Fast and Explicit Neural View Synthesis

TL;DR

This paper introduces a simple explicit volumetric approach for neural view synthesis that outperforms or matches state-of-the-art methods in quality while being significantly faster, and it generalizes well across categories without scene-specific training.

Contribution

The authors propose an explicit volumetric encoding method for view synthesis that is faster, category-agnostic, and capable of self-supervised 3D learning, challenging the trend towards implicit representations.

Findings

Achieves over 400x faster rendering than implicit methods.

Performs comparably or better in novel view reconstruction.

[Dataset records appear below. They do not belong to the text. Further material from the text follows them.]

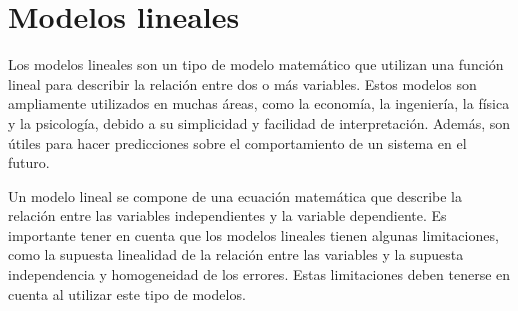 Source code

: \section{Modelos lineales}

Los modelos lineales son un tipo de modelo matemático que utilizan una función lineal para describir la relación entre dos o más variables. Estos modelos son ampliamente utilizados en muchas áreas, como la economía, la ingeniería, la física y la psicología, debido a su simplicidad y facilidad de interpretación. Además, son útiles para hacer predicciones sobre el comportamiento de un sistema en el futuro. 
\newline

Un modelo lineal se compone de una ecuación matemática que describe la relación entre las variables independientes y la variable dependiente. Es importante tener en cuenta que los modelos lineales tienen algunas limitaciones, como la supuesta linealidad de la relación entre las variables y la supuesta independencia y homogeneidad de los errores. Estas limitaciones deben tenerse en cuenta al utilizar este tipo de modelos.






\newpage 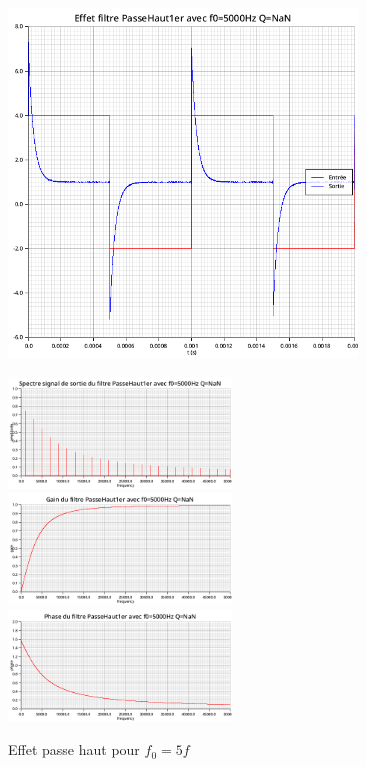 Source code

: \documentclass{article}
\begin{document}
\begin{figure}[H]
  \begin{minipage}{0.6\textwidth}
      \centering
      \includegraphics[width=25em]{images/creneau/haut/5/signals.png}
  \end{minipage}
  \begin{minipage}{0.3\textwidth}
      \centering
      \includegraphics[width=16em]{images/creneau/haut/5/fft_out.png}
      \vfill
      \includegraphics[width=16em]{images/creneau/haut/5/gain.png}
      \vfill
      \includegraphics[width=16em]{images/creneau/haut/5/phase.png}
  \end{minipage}
  \caption{Effet passe haut pour $f_0=5f$}
\end{figure}
\end{document}
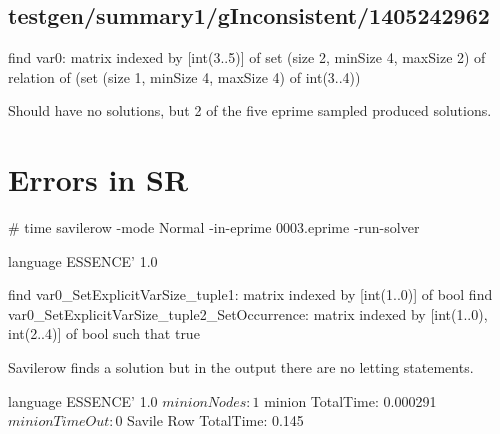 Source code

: \subsection{testgen/summary1/gInconsistent/1405242962}

\begin{lst:essence}
find var0:
	matrix indexed by [int(3..5)] of set (size 2, minSize 4, maxSize 2) of
		relation of (set (size 1, minSize 4, maxSize 4) of int(3..4))
\end{lst:essence}

Should have no solutions, but 2 of the five eprime sampled produced solutions.
\\
\section{Errors in SR}

\begin{lst:essence}
# time savilerow -mode Normal -in-eprime 0003.eprime -run-solver

language ESSENCE' 1.0

find var0_SetExplicitVarSize_tuple1: matrix indexed by [int(1..0)] of bool
find var0_SetExplicitVarSize_tuple2_SetOccurrence:
        matrix indexed by [int(1..0), int(2..4)] of bool
such that true
\end{lst:essence}

Savilerow finds a solution but in the output there are no letting statements.

\begin{lst:essence}[mathescape=False]
language ESSENCE' 1.0
$ minion Nodes: 1
$ minion TotalTime: 0.000291
$ minion TimeOut: 0
$ Savile Row TotalTime: 0.145
\end{lst:essence}





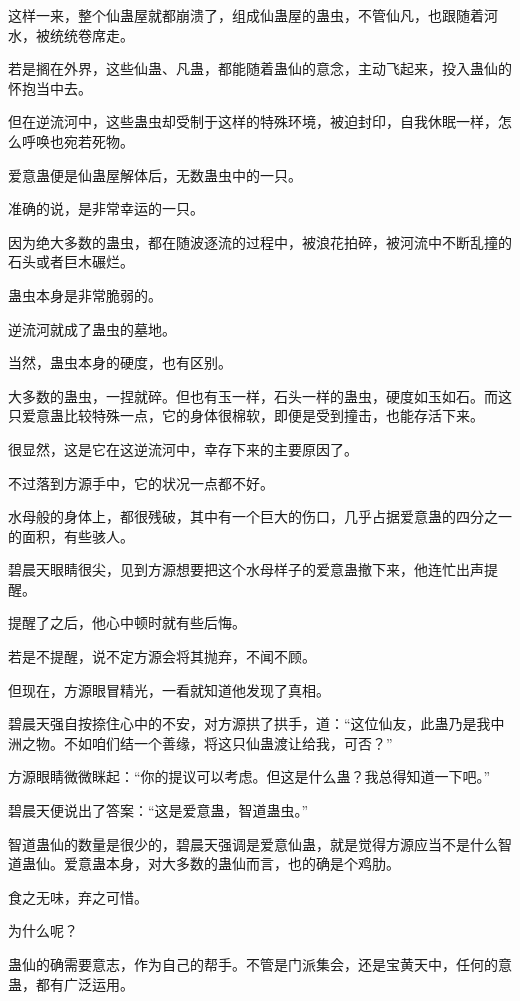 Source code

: \begin{this_body}
这样一来，整个仙蛊屋就都崩溃了，组成仙蛊屋的蛊虫，不管仙凡，也跟随着河水，被统统卷席走。

若是搁在外界，这些仙蛊、凡蛊，都能随着蛊仙的意念，主动飞起来，投入蛊仙的怀抱当中去。

但在逆流河中，这些蛊虫却受制于这样的特殊环境，被迫封印，自我休眠一样，怎么呼唤也宛若死物。

爱意蛊便是仙蛊屋解体后，无数蛊虫中的一只。

准确的说，是非常幸运的一只。

因为绝大多数的蛊虫，都在随波逐流的过程中，被浪花拍碎，被河流中不断乱撞的石头或者巨木碾烂。

蛊虫本身是非常脆弱的。

逆流河就成了蛊虫的墓地。

当然，蛊虫本身的硬度，也有区别。

大多数的蛊虫，一捏就碎。但也有玉一样，石头一样的蛊虫，硬度如玉如石。而这只爱意蛊比较特殊一点，它的身体很棉软，即便是受到撞击，也能存活下来。

很显然，这是它在这逆流河中，幸存下来的主要原因了。

不过落到方源手中，它的状况一点都不好。

水母般的身体上，都很残破，其中有一个巨大的伤口，几乎占据爱意蛊的四分之一的面积，有些骇人。

碧晨天眼睛很尖，见到方源想要把这个水母样子的爱意蛊撤下来，他连忙出声提醒。

提醒了之后，他心中顿时就有些后悔。

若是不提醒，说不定方源会将其抛弃，不闻不顾。

但现在，方源眼冒精光，一看就知道他发现了真相。

碧晨天强自按捺住心中的不安，对方源拱了拱手，道：“这位仙友，此蛊乃是我中洲之物。不如咱们结一个善缘，将这只仙蛊渡让给我，可否？”

方源眼睛微微眯起：“你的提议可以考虑。但这是什么蛊？我总得知道一下吧。”

碧晨天便说出了答案：“这是爱意蛊，智道蛊虫。”

智道蛊仙的数量是很少的，碧晨天强调是爱意仙蛊，就是觉得方源应当不是什么智道蛊仙。爱意蛊本身，对大多数的蛊仙而言，也的确是个鸡肋。

食之无味，弃之可惜。

为什么呢？

蛊仙的确需要意志，作为自己的帮手。不管是门派集会，还是宝黄天中，任何的意蛊，都有广泛运用。


\end{this_body}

Generalizes to unseen object categories without scene-specific optimization.

Abstract

We study the problem of novel view synthesis from sparse source observations of a scene comprised of 3D objects. We propose a simple yet effective approach that is neither continuous nor implicit, challenging recent trends on view synthesis. Our approach explicitly encodes observations into a volumetric representation that enables amortized rendering. We demonstrate that although continuous radiance field representations have gained a lot of attention due to their expressive power, our simple approach obtains comparable or even better novel view reconstruction quality comparing with state-of-the-art baselines while increasing rendering speed by over 400x. Our model is trained in a category-agnostic manner and does not require scene-specific optimization. Therefore, it is able to generalize novel view synthesis to object categories not seen during training. In addition, we show that with our simple formulation, we can use view synthesis as a self-supervision signal for efficient learning of 3D geometry without explicit 3D supervision.